Privileged containers can now restart if the host devices change

If a privileged container is running, stops, and the devices on the host
change, such as a USB device is unplugged, then a container would no
longer start. Previously, the devices from the host were only being
added to the container once: when the container was created.

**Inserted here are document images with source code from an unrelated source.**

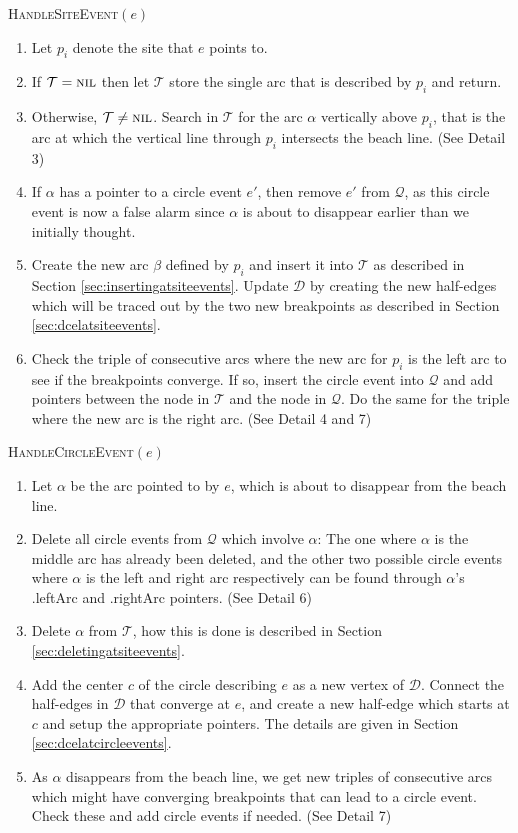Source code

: \begin{proc} \textsc{HandleSiteEvent}$(e)$
\begin{enumerate}
    \item Let $p_i$ denote the site that $e$ points to.
    \item If $\mathcal{T} = \textsc{nil}$ then let $\mathcal{T}$ store the single arc that is described by $p_i$ and return.
    \item Otherwise, $\mathcal{T} \ne \textsc{nil}$. Search in $\mathcal{T}$ for the arc $\alpha$ vertically above $p_i$, that is the arc at which the vertical line through $p_i$ intersects the beach line. (See Detail 3)
    \item If $\alpha$ has a pointer to a circle event $e'$, then remove $e'$ from $\mathcal{Q}$, as this circle event is now a false alarm since $\alpha$ is about to disappear earlier than we initially thought.
    \item Create the new arc $\beta$ defined by $p_i$ and insert it into $\mathcal{T}$ as described in Section \ref{sec:insertingatsiteevents}. Update $\mathcal{D}$ by creating the new half-edges which will be traced out by the two new breakpoints as described in Section \ref{sec:dcelatsiteevents}.
    \item Check the triple of consecutive arcs where the new arc for $p_i$ is the left arc to see if the breakpoints converge. If so, insert the circle event into $\mathcal{Q}$ and add pointers between the node in $\mathcal{T}$ and the node in $\mathcal{Q}$. Do the same for the triple where the new arc is the right arc. (See Detail 4 and 7)
\end{enumerate}
\end{proc}

\begin{proc} \textsc{HandleCircleEvent}$(e)$
\begin{enumerate}
    \item Let $\alpha$ be the arc pointed to by $e$, which is about to disappear from the beach line.
    \item Delete all circle events from $\mathcal{Q}$ which involve $\alpha$: The one where $\alpha$ is the middle arc has already been deleted, and the other two possible circle events where $\alpha$ is the left and right arc respectively can be found through $\alpha$'s \textsf{.leftArc} and \textsf{.rightArc} pointers. (See Detail 6)
    \item Delete $\alpha$ from $\mathcal{T}$, how this is done is described in Section \ref{sec:deletingatsiteevents}.
    \item Add the center $c$ of the circle describing $e$ as a new vertex of $\mathcal{D}$. Connect the half-edges in $\mathcal{D}$ that converge at $e$, and create a new half-edge which starts at $c$ and setup the appropriate pointers. The details are given in Section \ref{sec:dcelatcircleevents}.
    \item As $\alpha$ disappears from the beach line, we get new triples of consecutive arcs which might have converging breakpoints that can lead to a circle event. Check these and add circle events if needed. (See Detail 7)
\end{enumerate}
\end{proc}


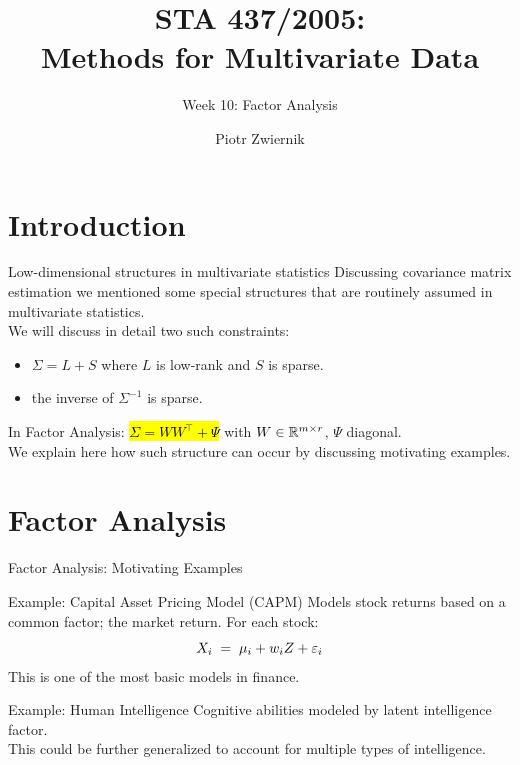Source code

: \documentclass[11pt,handout,aspectratio=169]{beamer}
\title[STA437-Week1]{STA 437/2005: \\ Methods for Multivariate Data}
\subtitle[]{Week 10: Factor Analysis}
\author[Piotr Zwiernik]{Piotr Zwiernik}
\institute[UofT]{University of Toronto}
\date{}
\begin{document}
\maketitle
\section{Introduction}
\begin{frame}{Low-dimensional structures in multivariate statistics}
Discussing covariance matrix estimation we mentioned some special structures that are routinely assumed in multivariate statistics. \\[4mm]

We will discuss in detail two such constraints:
\begin{itemize}
	\item $\Sigma=L+S$ where $L$ is low-rank and $S$ is sparse. 
	\item the inverse of $\Sigma^{-1}$ is sparse.\\[4mm]
\end{itemize}

In Factor Analysis: \hl{$\Sigma=WW^\top +\Psi$} with $W\in \mathbb R^{m\times r}$, $\Psi$ diagonal.\\[4mm]

We explain here how such structure can occur by discussing motivating examples.

\end{frame}




\section{Factor Analysis }


\begin{frame}{Factor Analysis: Motivating Examples}
\begin{block}{Example: Capital Asset Pricing Model (CAPM)}
	Models stock returns based on a common factor; the \alert{market return}. For each stock:
	\[ X_i \;=\; \mu_i + w_i Z + \varepsilon_i \]
This is one of the most basic models in finance.
\end{block}
\begin{alertblock}{Example: Human Intelligence}
	Cognitive abilities modeled by latent \alert{intelligence factor}.\\[3mm]
	This could be further generalized to account for multiple types of intelligence.
\end{alertblock}
\end{frame}
\end{document}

Now, this
happens every time the container starts.

I did this by adding a boolean to the container config that indicates
whether to mount all of the devices or not, which can be set via an option.

During spec generation, if the `MountAllDevices` option is set in the
container config, all host devices are added to the container.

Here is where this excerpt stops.